When everyone had gone to bed I decided to play The Sims 2 on my phone. Now, the last time I played this game I had met a girl, flirted with her, hugged her, kissed her, invited her to move in and married her then slept with her all on the same day. Sheesh. I do however, believe that things were moving a bit too quickly…

She started to demand things. I gave her what she wanted. She eventually asked for a coffee machine, so I bought her a coffee machine. The moment I bought it she filed for divorce and left me. She only wanted me for the coffee machine :(

But I talked to her, we worked things out she moved in for a bit and it wasn’t long before we got re-married. Things were working out okay, but she kept leaving to go to work and we never spoke. She started demanding more things; this time a §1000 extension when I only had §250. So I decided to have a seperation.

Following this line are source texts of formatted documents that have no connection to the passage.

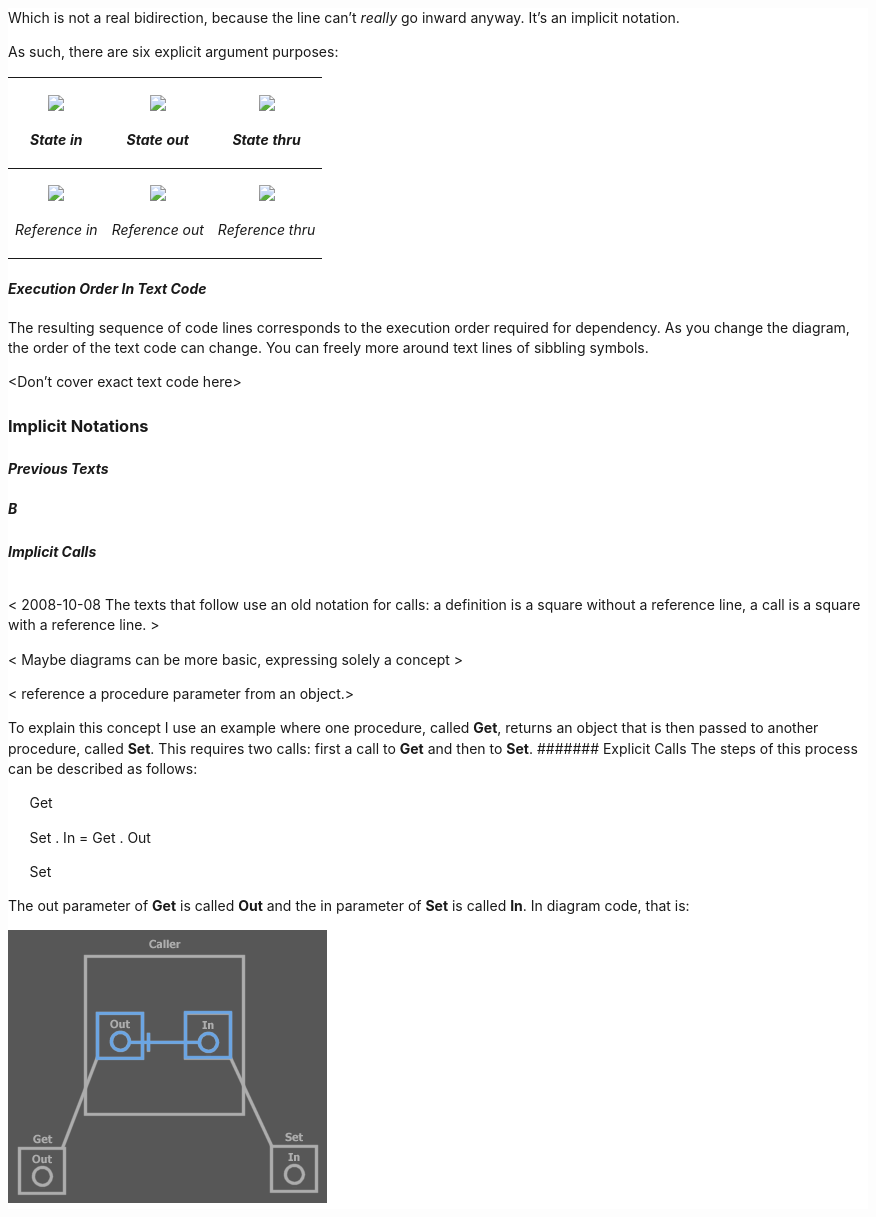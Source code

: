 Which is not a real bidirection, because the line can’t *really* go inward anyway. It’s an implicit notation.

As such, there are six explicit argument purposes:


|<p>![](images/Input%20Output%20Parameter%20Passings.097.png)</p><p>*State in*</p><p></p>|<p></p><p>![](images/Input%20Output%20Parameter%20Passings.098.png)</p><p>*State out*</p>|<p>![](images/Input%20Output%20Parameter%20Passings.099.png)</p><p>*State thru*</p>|
| :-: | :-: | :-: |
|<p>![](images/Input%20Output%20Parameter%20Passings.100.png)</p><p>*Reference in*</p>|<p>![](images/Input%20Output%20Parameter%20Passings.101.png)</p><p>*Reference out*</p>|<p></p><p>![](images/Input%20Output%20Parameter%20Passings.102.png)</p><p>*Reference thru*</p>|
#### ***Execution Order In Text Code***
The resulting sequence of code lines corresponds to the execution order required for dependency. As you change the diagram, the order of the text code can change. You can freely more around text lines of sibbling symbols.

<The resulting sequence of code lines and the execution order within code lines. >

<Don’t cover exact text code here>
### **Implicit Notations**
#### ***Previous Texts***
##### *B*
###### **Implicit Calls**
< 2008-10-08 The texts that follow use an old notation for calls: a definition is a square without a reference line, a call is a square with a reference line. >

< Maybe diagrams can be more basic, expressing solely a concept >

< reference a procedure parameter from an object.>

To explain this concept I use an example where one procedure, called **Get**, returns an object that is then passed to another procedure, called **Set**. This requires two calls: first a call to **Get** and then to **Set**.
####### Explicit Calls
The steps of this process can be described as follows:

`	`Get

`	`Set . In = Get . Out

`	`Set

The out parameter of **Get** is called **Out** and the in parameter of **Set** is called **In**. In diagram code, that is:

![](images/Input%20Output%20Parameter%20Passings.103.png "Explicit Calls with Blue")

But it wouldn’t let me tell her to leave, so instead I decided to go the full hog and file for divorce.

“You can’t afford to do that”

I kid you not, for that is the message that I was presented with. I tried again, but still I could not divorce her. But it’s right, with only §250 I didn’t have the money to pay settlement fees, etc. So I decided to take another approach.

I started talking to her about politics. Now I know how much she hates politics (I almost screwed up the engagement by talking about such things) and she began to dislike me. I then decided to gossip about her best friend; she began to like me even less. Then I gossiped about her infront of her face.

Everything was going according to plan - she was starting to dislike me and it wouldn’t be long before she hated me. But something went wrong, because she got bored and started blanking me. So, knowing that she didn’t like dirty jokes, I decided to tell her a few. But things had changed since the last time we were married - and now she loves them! So I tried a clean joke, but she still loves those too. I tried gossiping about other people, but she liked to gossip about them. She also loved every other topic I spoke to her about. And then I accidentally had sex with her.

I don’t know how it happened, I was just desperate for her to hate me and my finger slipped and hit the “sleep-over” option (which results in a “woohoo!” message). But not to worry, I thought, because seeing as we’d only done it the day we got married maybe performance-wise she’d hate me for a dissapointing night. Turns out I was wrong and she loved me as much as she could.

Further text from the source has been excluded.